Designing a benchmark for the UCA – Part #1 – X86.FR

A benchmark feature was planned very early in the development process of the Universal Chip Analyzer. Given the vast differences in microarchitecture between a 486 and an 8080, two benchmarks are necessary: one to compare older 8-bit CPUs from various manufacturers with incompatible instruction sets (Motorola 6800, Intel 8080, MOS 6502, etc.), and another for 16- and 32-bit CPUs based on Intel’s x86 ISA. Let’s begin with building an Integer/FP benchmark for “modern” CPUs like the 386 or 486. (I’ll cover how to evaluate older CPUs’ performance in a later post.)

So, what is a CPU benchmark? Essentially, it’s a score derived from the ratio between a piece of code designed to emulate real-world programs (using similar sets of instructions) and the time required to execute that code. While there is no debate about how to measure time, there are endless discussions about the best instructions to use for an effective benchmark. By profiling various common programs, benchmark writers determine how instructions are statistically used and then create synthetic code that mimics a similar instruction distribution.

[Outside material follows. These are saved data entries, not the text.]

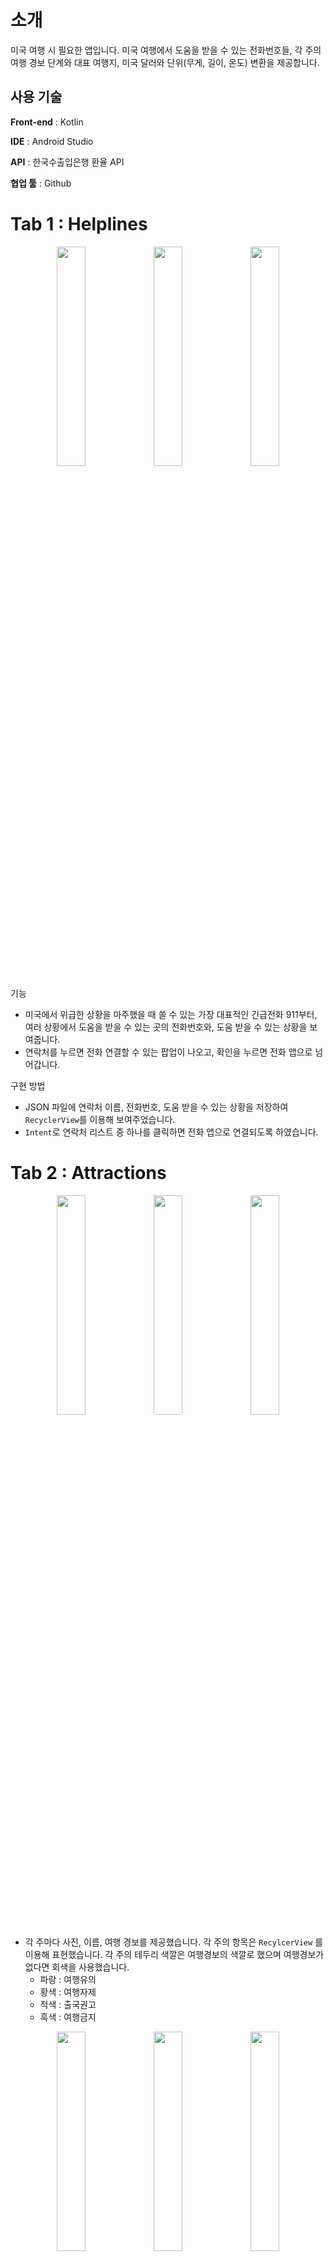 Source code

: # 소개

<aside>

미국 여행 시 필요한 앱입니다. 미국 여행에서 도움을 받을 수 있는 전화번호들, 각 주의 여행 경보 단계와 대표 여행지, 미국 달러와 단위(무게, 길이, 온도) 변환을 제공합니다.

</aside>

## 사용 기술

<aside>

**Front-end** : Kotlin

**IDE** : Android Studio

**API** : 한국수출입은행 환율 API

**협업 툴** : Github

</aside>

# Tab 1 : Helplines

<p align="center">
  <img src="https://github.com/user-attachments/assets/d58562b0-b92f-4c8a-8cd9-6577c0f4cb2c" width="30%">
  <img src="https://github.com/user-attachments/assets/f3b80de6-324e-4330-b068-317fa8a5d3b3" width="30%">
  <img src="https://github.com/user-attachments/assets/45a4c0d3-54b8-4cb9-972d-1a1361f53b9f" width="30%">
</p>



기능

- 미국에서 위급한 상황을 마주했을 때 쓸 수 있는 가장 대표적인 긴급전화 911부터, 여러 상황에서 도움을 받을 수 있는 곳의 전화번호와, 도움 받을 수 있는 상황을 보여줍니다.
- 연락처를 누르면 전화 연결할 수 있는 팝업이 나오고, 확인을 누르면 전화 앱으로 넘어갑니다.

구현 방법

- JSON 파일에 연락처 이름, 전화번호, 도움 받을 수 있는 상황을 저장하여 `RecyclerView`를 이용해 보여주었습니다.
- `Intent`로 연락처 리스트 중 하나를 클릭하면 전화 앱으로 연결되도록 하였습니다.

# Tab 2 : Attractions

<p align="center">
  <img src="https://github.com/user-attachments/assets/e47a28f6-dd98-4fd7-a3c4-4501c924d5ad" width="30%">
  <img src="https://github.com/user-attachments/assets/e8d49f32-69df-4de1-827e-b8d0445e5fbf" width="30%">
  <img src="https://github.com/user-attachments/assets/0e2de521-c746-48d8-ae29-6c34b6b56bda" width="30%">
</p>


- 각 주마다 사진, 이름, 여행 경보를 제공했습니다. 각 주의 항목은 `RecylcerView` 를 이용해 표현했습니다. 각 주의 테두리 색깔은 여행경보의 색깔로 했으며 여행경보가 없다면 회색을 사용했습니다.
    - 파랑 : 여행유의
    - 황색 : 여행자제
    - 적색 : 출국권고
    - 흑색 : 여행금지

<p align="center">
  <img src="https://github.com/user-attachments/assets/e9b6d989-a6b5-4fbe-9ef1-942c21dfff45" width="30%">
  <img src="https://github.com/user-attachments/assets/07489e14-eaca-4c2a-908d-0c2d07bcab2b" width="30%">
  <img src="https://github.com/user-attachments/assets/fa7981d1-704e-458c-8049-5ecb036d778d" width="30%">
</p>


- 각 주를 클릭하면 그 주의 관광지들을 볼 수 있는 페이지가 나옵니다. 추가 버튼이 있습니다. 각 관광지 항목도 `RecyclerView` 를 이용해 구현했습니다.
    - 핸드폰 뒤로가기 버튼을 누르면 `OnBackPressedDispatcher`을 이용하여 항상 전 단계로 돌아갑니다. 맨 처음 주들만 있는 항목에서는 앱이 꺼집니다.
    - 추가버튼을 누르면 갤러리에서 사진을 업로드할 수 있습니다. 사진(필수), 설명(필수), 주소(선택)을 입력하면 관광지 페이지에 업로드 할 수 있습니다.
 
 
 <p align="center">
  <img src="https://github.com/user-attachments/assets/c6531b95-4c66-44bb-956a-46523683dce9" width="30%">
  <img src="https://github.com/user-attachments/assets/b6f0e73f-37e8-4486-99e1-24b47fcdb63f" width="30%">
  <img src="https://github.com/user-attachments/assets/9f158897-d164-4392-aeeb-da39249ee068" width="30%">
</p>

- 관광지 페이지에는 다음과 같은 기능 또한 있습니다.
    - 관광지 페이지의 항목을 누르면, 지도 검색을 하는지 묻는 창이 나옵니다. 취소를 누르면 돌아가고, 확인을 누르면 `Intent` 를 이용하여 구글 맵에 입력했던 주소로 검색이 됩니다.
    - 관광지 페이지의 항목을 꾹 누르면, 체크박스로 선택을 할 수 있습니다. 또한, 추가 버튼이 없어지고 삭제 버튼과 공유버튼이 나옵니다. 체크박스로 선택한 것 모두를 삭제/공유 할 수 있습니다.
    - 삭제와 추가는 앱을 껐다 켜도 유지됩니다. 이는 처음의  `Json` 파일을 핸드폰 내부에 저장 시켜서, 그 파일에서 데이터를 사용하기 때문입니다.

# Tab 3 : Utilities

<p align="center">
  <img src="https://github.com/user-attachments/assets/5d7e2dcb-4949-4a01-8cd9-293b0bac3051" width="45%">
  <img src="https://github.com/user-attachments/assets/15acfe7d-2b13-425f-9637-8295e3112500" width="45%">
</p>

<p align="center">
  <img src="https://github.com/user-attachments/assets/6b470add-424c-4040-b70f-b2671260bfb4" width="45%">
  <img src="https://github.com/user-attachments/assets/96a20315-2880-4093-9ec2-9cbbe8757b3f" width="45%">
</p>

- 환율계산기를 구현하여 원을 입력하면 그에 해당하는 달러가, 달러를 입력하면 그에 해당하는 원이 나옵니다.
    - 한국 수출입 공사의 api를 `OkHttps`를 이용하여 사용해서 당일의 환율을 보여줍니다.
    - 만약 당일의 환율이 업데이트나 기타 오류로 보여지지 않는다면, 전날의 환율을 가져옵니다. 오류가 났을때 가져오는 데이터는 순차적으로 5일전까지입니다. 모두 오류가 뜬다면 “데이터 오류”라고 표시됩니다.
- **길이 변환** : 한국 길이 단위(cm, m) - 미국 길이 단위(ft, inch) 변환을 제공합니다.
- **무게 변환** : 한국 무게 단위(kg) - 미국 무게 단위(lbs(파운드)) 변환을 제공합니다.
- **온도 변환** : 섭씨-화씨 온도 변환을 제공합니다.

구현 방법

- `TextWatcher`& `addTextChangedListener` 를 이용해 실시간으로 단위 변환이 가능하도록 하였습니다.

## +

- `Viewpager2` 를 이용해 화면을 슬라이드 시켜서 다른 탭으로 넘어가게 할 수 있는 기능을 구현했습니다.

# 발전 가능성

- 원하는 주를 선택할 수 있도록 하여 더 구체적인 연락처 정보를 제공하도록 할 수 있습니다. 또한, 나라를 설정할 수 있도록 하여 나라별 연락처, 관광지, 단위 변환기를 할 수 있습니다.
- 여행 경보 단계를 API를 통해 직접 불러오도록 할 수 있습니다.
- 미국뿐만 아니라 일본, 중국등 다양한 국가로 발전시킬 수 있습니다.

Let’s see if and how this approach can apply to the UCA.

INT Performance Benchmark

In the 80s and 90s, the industry-standard for measuring integer performance was the “Dhrystone” benchmark, originally published in 1984 in Ada by Reinhold P. Weicker and later ported to C by Rick Richardson. Dhrystone was designed to evaluate overall system performance with a focus on integer operations, as floating-point instructions were rare at that time. The real-world programs used by Weicker to define the instruction distribution for Dhrystone were written in Fortran, Pascal, and long-obsolete languages like ALGOL. A complete description of the instruction statistics behind the C version of Dhrystone can be found in the dhry.h header file.

To implement a similar code in the Universal Chip Analyzer, I first needed to understand exactly what Dhrystone does. I began by compiling the original C code using GCC 4.9, targeting the “i386” architecture with the “-O1” optimization flag to avoid extreme optimization. Then, I used Intel’s Pin Architecture Analysis tool to log every instruction executed by the Dhrystone binary and sorted them. Finally, I grouped the instructions by family.

Key findings include:

- - MOV Instructions: About 30% of executed instructions are MOVs. Of these, 68.8% are used to read memory, 22.7% to write to memory (the usual 2:1 ratio), and 8.5% involve registers only.
  - Integer Operations: Integer ADDs account for 13.7% of total instructions executed, while Integer SUBs account for 3.1%.
  - Bit Operations: Bit operations (Boolean manipulation, shift, rotate, etc.) account for approximately 11% of total instructions, and bit-based comparisons account for 5.5%.
  - String Operations: About 20% of MOVs instructions are related to string operation (like movsd)
  - LEA Instructions: LEA instructions, a compiler trick to optimize basic arithmetic operations using a memory computation-related instruction, remain below 5%.
  - Program Flow Control: JUMPs are mainly conditional, with 70% being jnz (Jump if not zero). Stack operations (push/pop) and function control (call/ret) account for 16.3% of the total instructions.

As an arithmetic benchmark, Dhrystone also performs some multiplication (0.2% of the total) and division (also 0.2%). While this 0.4% may seem insignificant compared to the 16.7% for addition and subtraction, it’s important to understand that ADD and SUB instructions require only 2 cycles on an i486, while IDIV and IMULT instructions can require up to 43 cycles, making them 20 times slower. Consequently, these 0.4% of div/mult operations take as much time as 50% of all add/sub operations. This must be considered to avoid an issue where a single time-consuming instruction skews the final score.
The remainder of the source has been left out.